US teachers boost students’ English

SUCCESSFUL: Pahang schools benefit from Fulbright Programme.

Fulbright English teaching assistant Lauren Parson, 23, using the New Straits Times in lessons with students of SMK Teluk Chempedak in Kuantan. Pic by Afif Abd Halim

KUANTAN: THE command of English among students in Pahang has greatly improved thanks to the Fulbright English Teaching Assistant (ETA) programme.

Pahang education director Rosdi Ismail said young American graduates from universities in the United States involved in the programme had been dedicated educators, who went the extra mile to help students improve their spoken and written English.

He also attributed the state’s increased passing rate for the English subject in major government examinations, to these teaching assistants.

Particularly evident, he added were the confidence exuding from students in rural districts, who now appeared more confident in speaking and writing in English.

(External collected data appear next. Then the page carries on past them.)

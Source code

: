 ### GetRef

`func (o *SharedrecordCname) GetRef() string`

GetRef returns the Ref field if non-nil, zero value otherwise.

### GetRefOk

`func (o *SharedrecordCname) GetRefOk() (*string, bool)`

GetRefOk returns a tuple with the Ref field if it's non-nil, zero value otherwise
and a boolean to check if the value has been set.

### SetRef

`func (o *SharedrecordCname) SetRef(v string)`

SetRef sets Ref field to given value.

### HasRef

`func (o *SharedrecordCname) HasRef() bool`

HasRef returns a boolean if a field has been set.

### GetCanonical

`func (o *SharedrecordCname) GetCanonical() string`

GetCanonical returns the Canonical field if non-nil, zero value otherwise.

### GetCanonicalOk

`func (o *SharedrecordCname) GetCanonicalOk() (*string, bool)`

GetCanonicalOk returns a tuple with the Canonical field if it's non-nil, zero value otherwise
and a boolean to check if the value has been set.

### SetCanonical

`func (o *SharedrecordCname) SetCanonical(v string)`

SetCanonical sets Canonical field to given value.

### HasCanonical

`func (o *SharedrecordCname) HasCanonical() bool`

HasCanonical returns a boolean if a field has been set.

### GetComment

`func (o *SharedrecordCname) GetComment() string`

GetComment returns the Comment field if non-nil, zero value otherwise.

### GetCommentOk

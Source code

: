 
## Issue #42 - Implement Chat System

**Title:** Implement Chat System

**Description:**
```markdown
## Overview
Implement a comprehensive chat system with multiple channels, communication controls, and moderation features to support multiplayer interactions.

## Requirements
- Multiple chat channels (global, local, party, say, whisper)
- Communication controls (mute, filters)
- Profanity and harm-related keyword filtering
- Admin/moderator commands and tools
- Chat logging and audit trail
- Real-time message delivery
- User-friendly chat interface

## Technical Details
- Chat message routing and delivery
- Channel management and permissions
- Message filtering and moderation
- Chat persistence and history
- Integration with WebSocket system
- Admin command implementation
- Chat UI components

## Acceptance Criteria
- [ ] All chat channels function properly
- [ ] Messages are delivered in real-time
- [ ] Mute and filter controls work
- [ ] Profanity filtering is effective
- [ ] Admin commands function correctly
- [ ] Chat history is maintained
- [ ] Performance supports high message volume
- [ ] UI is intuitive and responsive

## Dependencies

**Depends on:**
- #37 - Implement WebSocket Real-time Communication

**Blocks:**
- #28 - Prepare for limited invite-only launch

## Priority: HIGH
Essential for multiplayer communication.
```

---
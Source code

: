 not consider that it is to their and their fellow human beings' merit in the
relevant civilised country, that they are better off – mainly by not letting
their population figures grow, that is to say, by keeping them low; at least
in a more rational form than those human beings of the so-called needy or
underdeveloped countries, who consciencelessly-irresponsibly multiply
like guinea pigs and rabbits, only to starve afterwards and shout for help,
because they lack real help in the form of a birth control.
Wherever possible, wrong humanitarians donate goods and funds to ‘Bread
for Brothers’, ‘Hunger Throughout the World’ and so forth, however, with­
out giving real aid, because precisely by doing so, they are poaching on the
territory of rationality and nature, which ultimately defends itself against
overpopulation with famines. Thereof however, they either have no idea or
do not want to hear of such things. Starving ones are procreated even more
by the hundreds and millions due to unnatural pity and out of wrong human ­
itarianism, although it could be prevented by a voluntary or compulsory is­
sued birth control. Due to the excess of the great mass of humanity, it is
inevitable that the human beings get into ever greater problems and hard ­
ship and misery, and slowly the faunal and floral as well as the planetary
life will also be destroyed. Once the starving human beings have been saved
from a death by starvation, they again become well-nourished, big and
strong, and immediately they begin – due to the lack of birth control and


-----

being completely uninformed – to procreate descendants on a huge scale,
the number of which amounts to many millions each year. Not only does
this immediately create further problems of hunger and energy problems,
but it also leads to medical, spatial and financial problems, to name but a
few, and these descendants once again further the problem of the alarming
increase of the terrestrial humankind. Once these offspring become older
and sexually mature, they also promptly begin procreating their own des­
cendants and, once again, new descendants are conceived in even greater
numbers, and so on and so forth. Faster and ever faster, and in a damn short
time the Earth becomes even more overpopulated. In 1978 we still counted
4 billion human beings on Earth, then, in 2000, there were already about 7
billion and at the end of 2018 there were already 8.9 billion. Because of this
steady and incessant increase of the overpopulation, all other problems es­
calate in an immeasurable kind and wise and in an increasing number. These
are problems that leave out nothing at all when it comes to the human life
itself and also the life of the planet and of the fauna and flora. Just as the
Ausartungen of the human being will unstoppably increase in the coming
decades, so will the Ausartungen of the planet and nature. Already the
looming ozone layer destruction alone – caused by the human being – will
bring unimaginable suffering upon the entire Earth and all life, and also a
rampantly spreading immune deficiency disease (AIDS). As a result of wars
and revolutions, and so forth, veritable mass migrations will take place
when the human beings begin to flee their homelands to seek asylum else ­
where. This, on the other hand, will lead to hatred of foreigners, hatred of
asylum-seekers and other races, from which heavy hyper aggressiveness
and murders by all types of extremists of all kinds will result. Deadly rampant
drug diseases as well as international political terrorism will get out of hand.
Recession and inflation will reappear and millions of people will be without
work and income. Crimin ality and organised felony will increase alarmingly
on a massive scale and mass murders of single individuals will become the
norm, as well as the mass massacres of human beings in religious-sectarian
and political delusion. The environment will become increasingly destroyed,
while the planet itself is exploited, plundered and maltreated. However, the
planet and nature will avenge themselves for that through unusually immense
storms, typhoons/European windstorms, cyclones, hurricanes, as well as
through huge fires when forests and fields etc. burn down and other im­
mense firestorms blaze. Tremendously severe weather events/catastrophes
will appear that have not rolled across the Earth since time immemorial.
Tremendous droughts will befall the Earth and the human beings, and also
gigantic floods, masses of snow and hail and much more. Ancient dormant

“We have seen a marked improvement in the students’ grasp of English and we have also expanded this programme over last few years.

“Schools from other districts have also shown keen interest to participate in the ETA programme and we are trying to accommodate their request.

“The programme has had a positive impact on students as the ETAs help make learning English more interesting by organising outdoor camps, visiting Orang Asli settlements and allocating extra hours after school,” he said.

Former Pahang education department English language assistant director Faridah Abdul Rahman said the ETA programme had also helped create a close bond between the Americans and local students as the teaching assistants treated the students like their close friends.

“Students are no longer shy to participate in activities, including discussions and quizzes.

“I notice that every year, our students would be eager to welcome the ETAs while the teaching assistants themselves seem to enjoy their stint,” she said, adding that some of the ETAs had also applied to return for another teaching stint.

She said the ETAs also had mentors, most of whom were teachers from the same school.

“Their mentors play a crucial role in helping them adapt to the local culture and make their stay here more comfortable

“I was also informed that thanks to the ETA’s, not only are students from Orang Asli settlements picking up the language, their parents and siblings are also learning new English words.

“The lack of facilities at Orang Asli settlements and some schools has never dampened the spirits of the ETAs, as they always make the best of what they have to make teaching the subject interesting.”